Retired U.S. Generals : Protect The Renewable Fuel Standard

The Gazette

July 22, 2015

By Erin Murhpy

DES MOINES — Using corn-infused gasoline helps strengthen the country’s national security, a trio of retired U.S. generals said Wednesday.

Gen. Wesley Clark, Maj. Gen. Paul Eaton and Brig. Gen. Steven Anderson spoke to reporters Wednesday in Des Moines to express their support for the Renewable Fuel Standard, a federal mandate that the nation’s fuel supply contain a certain percentage of corn-based ethanol.

The generals appeared on behalf of, a national advocacy group for veterans issues.
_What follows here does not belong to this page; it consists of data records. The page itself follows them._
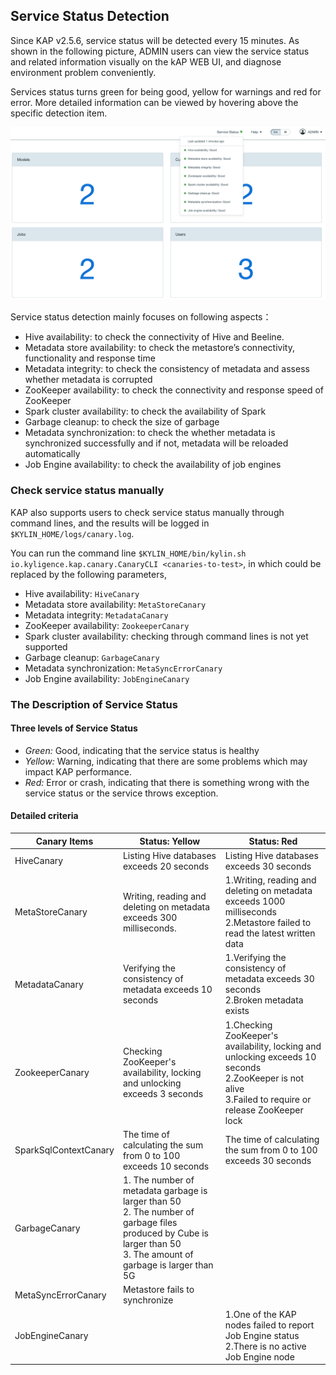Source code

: ## Service Status Detection

Since KAP v2.5.6, service status will be detected every 15 minutes. As shown in the following picture, ADMIN users can view the service status and related information visually on the kAP WEB UI, and diagnose environment problem conveniently.

Services status turns green for being good, yellow for warnings and red for error. More detailed information can be viewed by hovering above the specific detection item.

![service status](images/service_status.en.png)

Service status detection mainly focuses on following aspects：

- Hive availability: to check the connectivity of Hive and Beeline.
- Metadata store availability: to check the metastore’s connectivity, functionality and response time 
- Metadata integrity: to check the consistency of metadata and assess whether metadata is corrupted
- ZooKeeper availability: to check the connectivity and response speed of ZooKeeper
- Spark cluster availability: to check the availability of Spark 
- Garbage cleanup: to check the size of garbage
- Metadata synchronization: to check the whether metadata is synchronized successfully and if not, metadata will be reloaded automatically
- Job Engine availability: to check the availability of job engines

### Check service status manually
KAP also supports users to check service status manually through command lines, and the results will be logged in `$KYLIN_HOME/logs/canary.log`.

You can run the command line `$KYLIN_HOME/bin/kylin.sh io.kyligence.kap.canary.CanaryCLI <canaries-to-test>`, in which <canaries-to-test> could be replaced by the following parameters,

- Hive availability: `HiveCanary`
- Metadata store availability: `MetaStoreCanary`
- Metadata integrity: `MetadataCanary`
- ZooKeeper availability: `ZookeeperCanary`
- Spark cluster availability: checking through command lines is not yet supported
- Garbage cleanup: `GarbageCanary`
- Metadata synchronization: `MetaSyncErrorCanary`
- Job Engine availability: `JobEngineCanary`


### The Description of Service Status
#### Three levels of Service Status 

- *Green:* Good, indicating that the service status is healthy
- *Yellow:* Warning, indicating that there are some problems which may impact KAP performance.
- *Red:* Error or crash, indicating that there is something wrong with the service status or the service throws exception. 


#### Detailed criteria

| Canary Items          | Status: Yellow                                               | Status: Red                                                  |
| --------------------- | ------------------------------------------------------------ | ------------------------------------------------------------ |
| HiveCanary            | Listing Hive databases exceeds 20 seconds                    | Listing Hive databases exceeds 30 seconds                    |
| MetaStoreCanary       | Writing, reading and deleting on metadata exceeds 300 milliseconds. | 1.Writing, reading and deleting on metadata exceeds 1000 milliseconds <br>2.Metastore failed to read the latest written data |
| MetadataCanary        | Verifying the consistency of metadata exceeds 10 seconds     | 1.Verifying the consistency of metadata exceeds 30 seconds<br>2.Broken metadata exists |
| ZookeeperCanary       | Checking ZooKeeper's availability, locking and unlocking exceeds 3 seconds | 1.Checking ZooKeeper's availability, locking and unlocking exceeds 10 seconds <br>2.ZooKeeper is not alive <br>3.Failed to require or release ZooKeeper lock |
| SparkSqlContextCanary | The time of calculating the sum from 0 to 100 exceeds 10 seconds | The time of calculating the sum from 0 to 100 exceeds 30 seconds |
| GarbageCanary         | 1. The number of metadata garbage is larger than 50 <br>2. The number of garbage files produced by Cube is larger than 50<br>3. The amount of garbage is larger  than 5G |                                                              |
| MetaSyncErrorCanary   | Metastore fails to synchronize                                 |                                                              |
| JobEngineCanary       |                                                              | 1.One of the KAP nodes failed to report Job Engine status<br>2.There is no active Job Engine node |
Clark said the nation must do what it can to reduce its dependency on foreign oil.

“For that, there’s nothing better than the Renewable Fuel Standard. It is the smartest, best energy strategy that America has ever devised,” said Clark, a four-star U.S. Army general and NATO Supreme Allied Commander who ran for president as a Democrat in 2004. “It was passed under the administration of President George W. Bush. It had bipartisan support in the United States Congress. And now the implementation, the follow-through is being questioned. By who? By people whose economic interests want us to remain addicted to importing foreign oil.”

The federal Environmental Protection Agency may reduce the amount of ethanol required in the nation’s fuel supply.

That would be a mistake with national security implications, the three generals said Wednesday. They encouraged Iowans to express to the federal government their support for the standard and to press presidential candidates visiting the first-in-the-nation caucus state to do the same.

“Unfettered access to energy is a vital national interest, regardless of the country,” said Eaton, a U.S. Army general who trained Iraqi troops during the war in Iraq.

The less the U.S. relies on foreign oil, the less the country will have to involve itself in foreign entanglements involving oil-rich countries, the generals said.

“My experiences in Iraq have taught me that our addiction to oil is putting our soldiers, sailors, airmen, Marines at tremendous risk overseas,” said Anderson, who served for 31 years in the U.S. Army. “While I was a senior logistics officer working for (Gen. David) Petraeus in 2006 and 2007, I was bringing upwards of 400 fuel trucks a day to sustain our oil addiction, because we didn’t have any other systems other than carbon-based systems. Everything ran off of oil. Everything ran off the generators. Everything was carbon-based.”

Anderson said that reliance on oil put “incredible pressure” on the U.S. military in combat zones and put American troops at risk. He said approximately 1,200 American troops died moving fuel in Iraq and Afghanistan.

Opponents of the fuel standard argue the federal government mandate intrudes upon the free market.

“Unfortunately, most of my Republican counterparts don’t understand that it’s not about getting cheaper oil or other sources of oil, it’s about weaning the addiction to oil,” Anderson said.